BEGIN Data provided

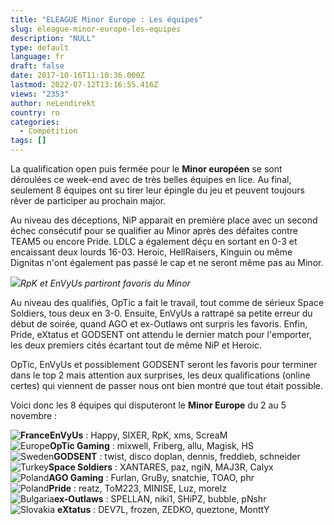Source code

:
 ```yaml
---
title: "ELEAGUE Minor Europe : Les équipes"
slug: eleague-minor-europe-les-equipes
description: "NULL"
type: default
language: fr
draft: false
date: 2017-10-16T11:10:36.000Z
lastmod: 2022-07-12T13:16:55.416Z
views: "2353"
author: neLendirekt
country: ro
categories:
  - Compétition
tags: []
---
```

La qualification open puis fermée pour le **Minor européen** se sont déroulées ce week-end avec de très belles équipes en lice. Au final, seulement 8 équipes ont su tirer leur épingle du jeu et peuvent toujours rêver de participer au prochain major.

Au niveau des déceptions, NiP apparait en première place avec un second échec consécutif pour se qualifier au Minor après des défaites contre TEAM5 ou encore Pride. LDLC a également déçu en sortant en 0-3 et encaissant deux lourds 16-03\. Heroic, HellRaisers, Kinguin ou même Dignitas n'ont également pas passé le cap et ne seront même pas au Minor.

![](/images/articles/59e48efada3e3/images/hF00CFedA76sSSbj6thzhg66pgnPePsuUX80KTPD.jpeg)_RpK et EnVyUs partiront favoris du Minor_

Au niveau des qualifiés, OpTic a fait le travail, tout comme de sérieux Space Soldiers, tous deux en 3-0\. Ensuite, EnVyUs a rattrapé sa petite erreur du début de soirée, quand AGO et ex-Outlaws ont surpris les favoris. Enfin, Pride, eXtatus et GODSENT ont attendu le dernier match pour l'emporter, les deux premiers cités écartant tout de même NiP et Heroic.

OpTic, EnVyUs et possiblement GODSENT seront les favoris pour terminer dans le top 2 mais attention aux surprises, les deux qualifications (online certes) qui viennent de passer nous ont bien montré que tout était possible.

Voici donc les 8 équipes qui disputeront le **Minor Europe** du 2 au 5 novembre : 

**![France](/images/countries/fr.svg)⁠EnVyUs** : Happy, SIXER, RpK, xms, ScreaM  
![Europe](/images/countries/eu.svg)⁠**OpTic Gaming** : mixwell, Friberg, allu, Magisk, HS  
![Sweden](/images/countries/se.svg)**⁠GODSENT** : twist, disco doplan, dennis, freddieb, schneider  
![Turkey](/images/countries/tr.svg)⁠**Space Soldiers** : XANTARES, paz, ngiN, MAJ3R, Calyx  
![Poland](/images/countries/pl.svg)⁠**AGO Gaming** : Furlan, GruBy, snatchie, TOAO, phr  
![Poland](/images/countries/pl.svg)⁠**Pride** : reatz, ToM223, MINISE, Luz, morelz  
![Bulgaria](/images/countries/bg.svg)⁠**ex-Outlaws** : SPELLAN, niki1, SHiPZ, bubble, pNshr  
![Slovakia](/images/countries/sk.svg)⁠ **eXtatus** : DEV7L, frozen, ZEDKO, queztone, MonttY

END Data provided

### What to work on
This task calls for each line of the material that contains "eXtatus".

### Response
Au niveau des qualifiés, OpTic a fait le travail, tout comme de sérieux Space Soldiers, tous deux en 3-0\. Ensuite, EnVyUs a rattrapé sa petite erreur du début de soirée, quand AGO et ex-Outlaws ont surpris les favoris. Enfin, Pride, eXtatus et GODSENT ont attendu le dernier match pour l'emporter, les deux premiers cités écartant tout de même NiP et Heroic.
![Slovakia](/images/countries/sk.svg)⁠ **eXtatus** : DEV7L, frozen, ZEDKO, queztone, MonttY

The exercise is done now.